Problem to work on: From the records below, please return each line that holds the word "Termux".

Plain-text document sources:
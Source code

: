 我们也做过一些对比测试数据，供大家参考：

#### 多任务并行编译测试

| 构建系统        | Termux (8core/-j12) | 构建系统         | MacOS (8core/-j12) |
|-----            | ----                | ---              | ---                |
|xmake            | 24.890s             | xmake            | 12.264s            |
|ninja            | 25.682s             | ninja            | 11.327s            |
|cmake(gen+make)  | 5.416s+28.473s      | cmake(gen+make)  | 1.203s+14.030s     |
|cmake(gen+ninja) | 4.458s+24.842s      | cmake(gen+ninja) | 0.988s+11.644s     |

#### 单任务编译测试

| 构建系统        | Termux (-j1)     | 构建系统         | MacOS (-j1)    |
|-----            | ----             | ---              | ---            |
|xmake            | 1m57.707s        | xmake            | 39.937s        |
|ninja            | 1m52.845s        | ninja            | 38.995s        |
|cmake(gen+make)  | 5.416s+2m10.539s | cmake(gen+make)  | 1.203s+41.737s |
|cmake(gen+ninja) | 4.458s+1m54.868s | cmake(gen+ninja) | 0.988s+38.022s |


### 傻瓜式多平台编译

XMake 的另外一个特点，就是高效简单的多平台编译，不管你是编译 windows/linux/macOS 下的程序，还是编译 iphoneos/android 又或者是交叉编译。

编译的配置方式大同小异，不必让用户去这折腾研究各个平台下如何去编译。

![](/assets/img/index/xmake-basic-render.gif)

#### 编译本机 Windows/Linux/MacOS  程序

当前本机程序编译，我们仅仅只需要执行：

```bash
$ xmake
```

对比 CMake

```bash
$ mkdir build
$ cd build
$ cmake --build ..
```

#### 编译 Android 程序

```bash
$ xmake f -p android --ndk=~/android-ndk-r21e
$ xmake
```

Response to this task:
| 构建系统        | Termux (8core/-j12) | 构建系统         | MacOS (8core/-j12) |
| 构建系统        | Termux (-j1)     | 构建系统         | MacOS (-j1)    |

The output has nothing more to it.